Tornai a casa e misi sotto l’albero l’insolito oggetto in attesa dell’apertura il giorno di Natale. Cercando in ogni modo di resistere alla tentazione non aprii anzitempo la scatola, decisi che sarebbe stato più bello scoprire il suo contenuto insieme a mio figlio, ci saremmo stupiti in due.
Il mattino di Natale mio figlio si svegliò prestissimo, agitato e curioso di vedere se Babbo Natale fosse passato anche quell’anno. Non c’erano da scartare tanti regali con i fiocchi colorati, le carte luccicanti e bigliettini con i pupazzetti ma solo un pacco, avvolto malamente con la carta del quotidiano.
Lo aprì con estrema riluttanza speranzoso fosse qualcosa di straordinario. Distrutta la carta in pochi secondi guardò la scatola di legno poi guardò me, poi guardò ancora la scatola di legno, trattenne le lacrime e qualche fanculo che fosse stato più grande mi avrebbe certamente rivolto, come a dire “cos’è questa scatola? Dove sono i miei regali?”, infine la aprì curioso.
L’espressione di meraviglia nei suoi occhi non sarei capace di raccontarla a parole ma la ricordo ancora oggi perfettamente. Rimasi a bocca aperta insieme a lui, in silenzio qualche secondo prima che iniziasse ad urlare felice come solo un bambino sa essere, abbracciandomi fortissimo. Era davvero il più bel regalo di Natale che si potesse ricevere, il più bello di quelli ricevuti fino ad allora.
Da quel giorno non chiese più alcun regalo: l’anno seguente scrisse un’ultima lettera a Babbo Natale per ringraziarlo del dono immenso dell’anno precedente, spiegandogli che non sarebbe stato possibile superare un simile regalo in futuro, pertanto avrebbe smesso di inviare ulteriori missive e di chiedere altri regali.

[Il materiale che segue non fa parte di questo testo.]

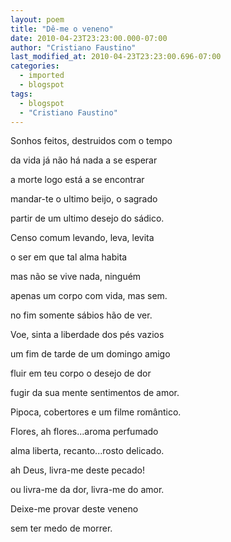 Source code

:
 ```yaml
---
layout: poem
title: "Dê-me o veneno"
date: 2010-04-23T23:23:00.000-07:00
author: "Cristiano Faustino"
last_modified_at: 2010-04-23T23:23:00.696-07:00
categories:
  - imported
  - blogspot
tags:
  - blogspot
  - "Cristiano Faustino"
---
```


Sonhos feitos, destruidos com o tempo

da vida já não há nada a se esperar

a morte logo está a se encontrar

mandar-te o ultimo beijo, o sagrado

partir de um ultimo desejo do sádico.

Censo comum levando, leva, levita

o ser em que tal alma habita

mas não se vive nada, ninguém

apenas um corpo com vida, mas sem.

no fim somente sábios hão de ver.

Voe, sinta a liberdade dos pés vazios

um fim de tarde de um domingo amigo

fluir em teu corpo o desejo de dor

fugir da sua mente sentimentos de amor.

Pipoca, cobertores e um filme romântico.

Flores, ah flores...aroma perfumado

alma liberta, recanto...rosto delicado.

ah Deus, livra-me deste pecado!

ou livra-me da dor, livra-me do amor.

Deixe-me provar deste veneno

sem ter medo de morrer. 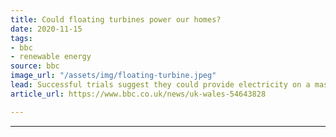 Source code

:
 ```yaml
---
title: Could floating turbines power our homes?
date: 2020-11-15
tags:
- bbc
- renewable energy
source: bbc
image_url: "/assets/img/floating-turbine.jpeg"
lead: Successful trials suggest they could provide electricity on a mass scale.
article_url: https://www.bbc.co.uk/news/uk-wales-54643828

---
```

---
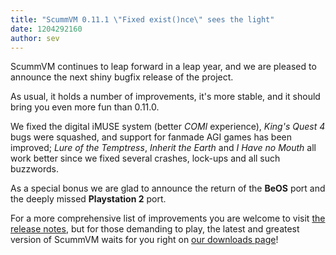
 ```yaml
---
title: "ScummVM 0.11.1 \"Fixed exist()nce\" sees the light"
date: 1204292160
author: sev
---
```


ScummVM continues to leap forward in a leap year, and we are pleased to announce the next shiny bugfix release of the project.

As usual, it holds a number of improvements, it's more stable, and it should bring you even more fun than 0.11.0.

We fixed the digital iMUSE system (better *COMI* experience), *King's Quest 4* bugs were squashed, and support for fanmade AGI games has been improved; *Lure of the Temptress*, *Inherit the Earth* and *I Have no Mouth* all work better since we fixed several crashes, lock-ups and all such buzzwords.

As a special bonus we are glad to announce the return of the **BeOS** port and the deeply missed **Playstation 2** port.

For a more comprehensive list of improvements you are welcome to visit [the release notes](/frs/scummvm/0.11.1/ReleaseNotes), but for those demanding to play, the latest and greatest version of ScummVM waits for you right on [our downloads page](/downloads/)!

Rimase di quella convinzione fino ai ventisette anni, quando, senza lavoro e una qualche prospettiva nella vita, mise il suo regalo straordinario in vendita su Ebay non senza perplessità, sperando di recuperare almeno i soldi per le sigarette di quel mese. Un vecchio magnate russo vinse l’asta offrendo oltre centomila dollari, interessato alla preziosissima scritta “Erika TVB” intagliata a suo tempo nel legno della scatola da uno sconosciuto. Sicuro avrebbe fatto felice la sua quinta moglie Erika, una procace ballerina diciannovenne di una compagnia di terz’ordine a Kiev.
Con i soldi ricevuti mio figlio comprò una barca, salpò in segreto verso destinazione sconosciuta un giorno di ormai dodici anni fa, e da allora non ebbi più sue notizie. Nel vicolo del sig. Regali, da quel giorno, non ho mai più avuto il coraggio di tornare.